Voici le premier volet d’une série de six papiers, signés Moussa Fall, président du Mouvement pour un changement démocratique, à la veille des élections législatives de septembre prochain. Le 6 août 2008, le coup d’état militaire de Mohamed Ould Abdel Aziz est venu interrompre un processus démocratique amorcé 15 mois plus tôt par l’arrivée d’un président civil élu à l’issue des élections les plus transparentes que le pays ait connues depuis son indépendance.
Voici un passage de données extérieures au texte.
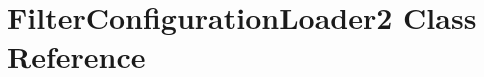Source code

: \hypertarget{classUtility_1_1FilterConfigurationLoader2}{}\section{Filter\+Configuration\+Loader2 Class Reference}
\label{classUtility_1_1FilterConfigurationLoader2}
La facilité avec laquelle ce coup de force a fini par s’imposer, en dépit de la résistance appréciable menée par l’opposition organisée au sein du Front National pour la Défense de la Démocratie (FNDD), s’explique peut-être, comme certains analystes l’ont souligné, par le niveau encore insuffisant de la demande réelle de démocratisation au sein des populations, dans le pays.
Autrement, comment comprendre la réaction des populations en Turquie et dans bien d’autres pays contre les coups de force (y compris en Afrique de l’Ouest), qui se sont soulevées pour défendre leurs acquis démocratiques alors qu’en Mauritanie des hommes d’affaires, des élus et même des partis de l’opposition, et non des moindres, ont soutenu les putschistes, leurrés par leurs déclarations d’intention. Comment aussi comprendre la réaction, allant de la résignation, à la bénédiction de la communauté internationale autrement que par la hiérarchie des priorités qui relègue au second plan la démocratisation des états et leur bonne gouvernance par rapport aux préoccupations de l’heure : la lutte contre le terrorisme et l’émigration clandestine vers l’Europe.
Les textes fondateurs de la courte expérience démocratique que la Mauritanie a connu dans le passé avaient alors été élaborés avec maîtrise par le gouvernement de la transition de 2005 à 2007 sous la présidence de feu Ely Ould Mohamed Vall. Durant cette courte période, et sous la supervision des autorités de la transition, une Commission Électorale Nationale Indépendante et consensuelle avait organisé, dans l’impartialité et la transparence, des compétitions électorales notamment la présidentielle de 2007.
Respectant leur engagement, les autorités de la transition ont, à l’issue de ces élections transmis le pouvoir à un président élu démocratiquement. Ce fut un évènement majeur qui devait inaugurer une nouvelle ère pour le pays.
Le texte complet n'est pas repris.